Supplied material Block Start

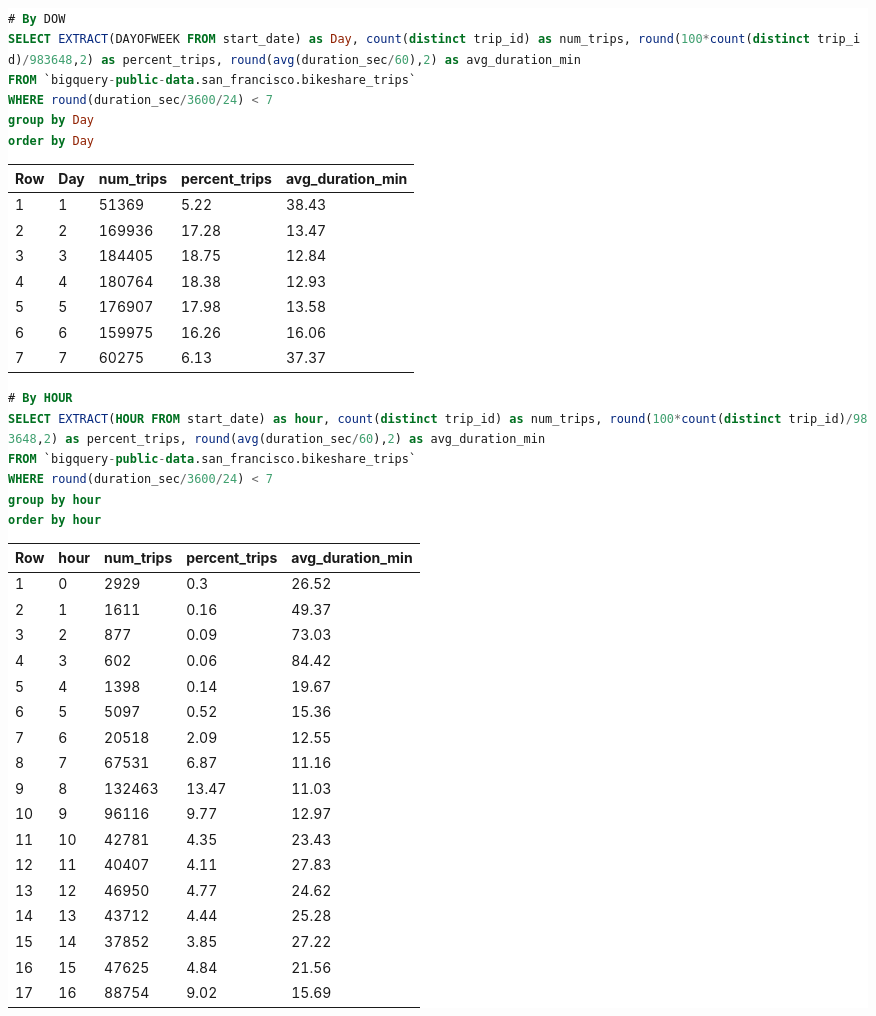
   ```sql
  # By DOW
  SELECT EXTRACT(DAYOFWEEK FROM start_date) as Day, count(distinct trip_id) as num_trips, round(100*count(distinct trip_id)/983648,2) as percent_trips, round(avg(duration_sec/60),2) as avg_duration_min
  FROM `bigquery-public-data.san_francisco.bikeshare_trips`
  WHERE round(duration_sec/3600/24) < 7
  group by Day
  order by Day
  ```

  | Row | Day | num_trips | percent_trips | avg_duration_min |
  |-----|-----|-----------|---------------|------------------|
  | 1   | 1   | 51369     | 5.22          | 38.43            |
  | 2   | 2   | 169936    | 17.28         | 13.47            |
  | 3   | 3   | 184405    | 18.75         | 12.84            |
  | 4   | 4   | 180764    | 18.38         | 12.93            |
  | 5   | 5   | 176907    | 17.98         | 13.58            |
  | 6   | 6   | 159975    | 16.26         | 16.06            |
  | 7   | 7   | 60275     | 6.13          | 37.37            |

  ```sql
  # By HOUR
  SELECT EXTRACT(HOUR FROM start_date) as hour, count(distinct trip_id) as num_trips, round(100*count(distinct trip_id)/983648,2) as percent_trips, round(avg(duration_sec/60),2) as avg_duration_min
  FROM `bigquery-public-data.san_francisco.bikeshare_trips`
  WHERE round(duration_sec/3600/24) < 7
  group by hour
  order by hour
  ```
  | Row | hour | num_trips | percent_trips | avg_duration_min |
  |-----|------|-----------|---------------|------------------|
  | 1   | 0    | 2929      | 0.3           | 26.52            |
  | 2   | 1    | 1611      | 0.16          | 49.37            |
  | 3   | 2    | 877       | 0.09          | 73.03            |
  | 4   | 3    | 602       | 0.06          | 84.42            |
  | 5   | 4    | 1398      | 0.14          | 19.67            |
  | 6   | 5    | 5097      | 0.52          | 15.36            |
  | 7   | 6    | 20518     | 2.09          | 12.55            |
  | 8   | 7    | 67531     | 6.87          | 11.16            |
  | 9   | 8    | 132463    | 13.47         | 11.03            |
  | 10  | 9    | 96116     | 9.77          | 12.97            |
  | 11  | 10   | 42781     | 4.35          | 23.43            |
  | 12  | 11   | 40407     | 4.11          | 27.83            |
  | 13  | 12   | 46950     | 4.77          | 24.62            |
  | 14  | 13   | 43712     | 4.44          | 25.28            |
  | 15  | 14   | 37852     | 3.85          | 27.22            |
  | 16  | 15   | 47625     | 4.84          | 21.56            |
  | 17  | 16   | 88754     | 9.02          | 15.69            |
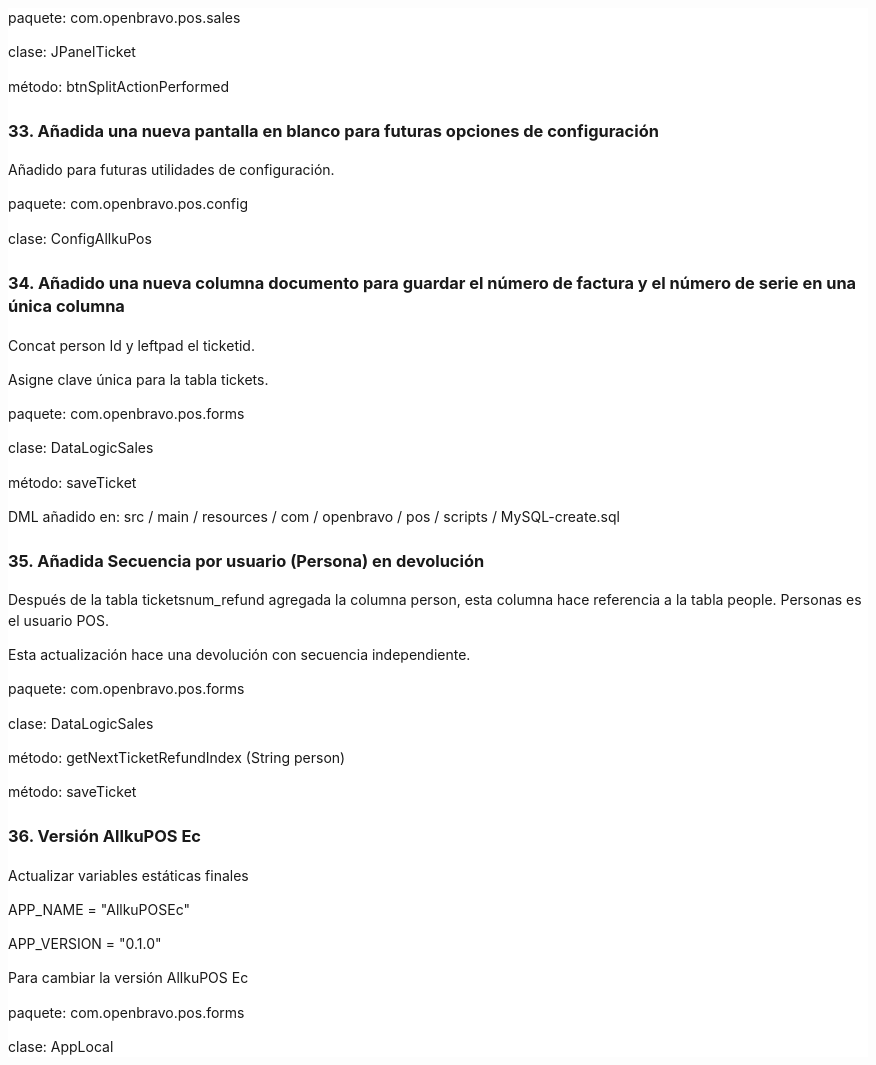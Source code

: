 paquete: com.openbravo.pos.sales

clase: JPanelTicket

método: btnSplitActionPerformed

### 33. Añadida una nueva pantalla en blanco para futuras opciones de configuración
Añadido para futuras utilidades de configuración.

paquete: com.openbravo.pos.config

clase: ConfigAllkuPos

### 34. Añadido una nueva columna **documento** para guardar el número de factura y el número de serie en una única columna
Concat person Id y leftpad el ticketid.

Asigne clave única para la tabla tickets.

paquete: com.openbravo.pos.forms

clase: DataLogicSales

método: saveTicket

DML añadido en:
src / main / resources / com / openbravo / pos / scripts / MySQL-create.sql

### 35. Añadida Secuencia por usuario (Persona) en devolución
Después de la tabla ticketsnum_refund agregada la columna person, esta columna hace referencia a la tabla people.
Personas es el usuario POS.

Esta actualización hace una devolución con secuencia independiente.

paquete: com.openbravo.pos.forms

clase: DataLogicSales

método: getNextTicketRefundIndex (String person)

método: saveTicket

### 36. Versión AllkuPOS Ec

Actualizar variables estáticas finales 

APP_NAME = "AllkuPOSEc"

APP_VERSION = "0.1.0"

Para cambiar la versión AllkuPOS Ec

paquete: com.openbravo.pos.forms

clase: AppLocal
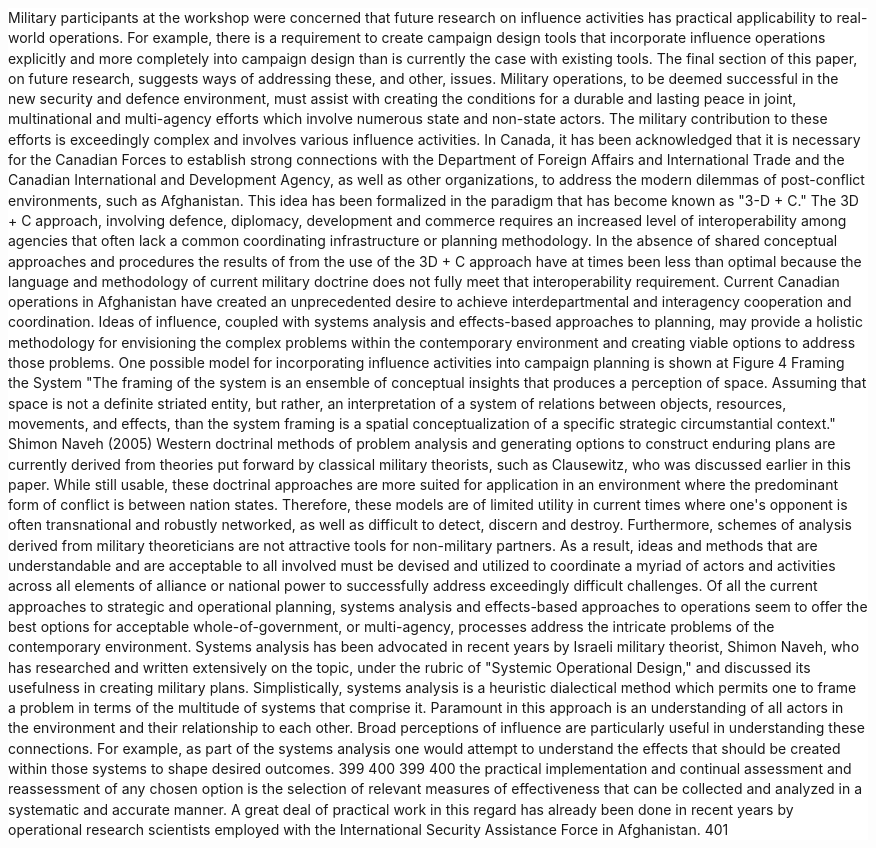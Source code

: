 Military participants at the workshop were concerned that future research on influence activities has practical applicability to real-world operations. For example, there is a requirement to create campaign design tools that incorporate influence operations explicitly and more completely into campaign design than is currently the case with existing tools.
The final section of this paper, on future research, suggests ways of addressing these, and other, issues.
Military operations, to be deemed successful in the new security and defence environment, must assist with creating the conditions for a durable and lasting peace in joint, multinational and multi-agency efforts which involve numerous state and non-state actors. The military contribution to these efforts is exceedingly complex and involves various influence activities. In Canada, it has been acknowledged that it is necessary for the Canadian Forces to establish strong connections with the Department of Foreign Affairs and International Trade and the Canadian International and Development Agency, as well as other organizations, to address the modern dilemmas of post-conflict environments, such as Afghanistan. This idea has been formalized in the paradigm that has become known as "3-D + C."
The 3D + C approach, involving defence, diplomacy, development and commerce requires an increased level of interoperability among agencies that often lack a common coordinating infrastructure or planning methodology. In the absence of shared conceptual approaches and procedures the results of from the use of the 3D + C approach have at times been less than optimal because the language and methodology of current military doctrine does not fully meet that interoperability requirement.
Current Canadian operations in Afghanistan have created an unprecedented desire to achieve interdepartmental and interagency cooperation and coordination. Ideas of influence, coupled with systems analysis and effects-based approaches to planning, may provide a holistic methodology for envisioning the complex problems within the contemporary environment and creating viable options to address those problems. One possible model for incorporating influence activities into campaign planning is shown at Figure 
4
Framing the System "The framing of the system is an ensemble of conceptual insights that produces a perception of space. Assuming that space is not a definite striated entity, but rather, an interpretation of a system of relations between objects, resources, movements, and effects, than the system framing is a spatial conceptualization of a specific strategic circumstantial context." Shimon Naveh (2005) Western doctrinal methods of problem analysis and generating options to construct enduring plans are currently derived from theories put forward by classical military theorists, such as Clausewitz, who was discussed earlier in this paper. While still usable, these doctrinal approaches are more suited for application in an environment where the predominant form of conflict is between nation states. Therefore, these models are of limited utility in current times where one's opponent is often transnational and robustly networked, as well as difficult to detect, discern and destroy. Furthermore, schemes of analysis derived from military theoreticians are not attractive tools for non-military partners. As a result, ideas and methods that are understandable and are acceptable to all involved must be devised and utilized to coordinate a myriad of actors and activities across all elements of alliance or national power to successfully address exceedingly difficult challenges.
Of all the current approaches to strategic and operational planning, systems analysis and effects-based approaches to operations seem to offer the best options for acceptable whole-of-government, or multi-agency, processes address the intricate problems of the contemporary environment. Systems analysis has been advocated in recent years by Israeli military theorist, Shimon Naveh, who has researched and written extensively on the topic, under the rubric of "Systemic Operational Design," and discussed its usefulness in creating military plans. Simplistically, systems analysis is a heuristic dialectical method which permits one to frame a problem in terms of the multitude of systems that comprise it. Paramount in this approach is an understanding of all actors in the environment and their relationship to each other. Broad perceptions of influence are particularly useful in understanding these connections. For example, as part of the systems analysis one would attempt to understand the effects that should be created within those systems to shape desired outcomes. 
399
400
399
400
the practical implementation and continual assessment and reassessment of any chosen option is the selection of relevant measures of effectiveness that can be collected and analyzed in a systematic and accurate manner. A great deal of practical work in this regard has already been done in recent years by operational research scientists employed with the International Security Assistance Force in Afghanistan. 
401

Supplied material Block End

The result should be every line of the material that contains the word "count", so copy those lines.

- [Task response]
  SELECT EXTRACT(DAYOFWEEK FROM start_date) as Day, count(distinct trip_id) as num_trips, round(100*count(distinct trip_id)/983648,2) as percent_trips, round(avg(duration_sec/60),2) as avg_duration_min
  SELECT EXTRACT(HOUR FROM start_date) as hour, count(distinct trip_id) as num_trips, round(100*count(distinct trip_id)/983648,2) as percent_trips, round(avg(duration_sec/60),2) as avg_duration_min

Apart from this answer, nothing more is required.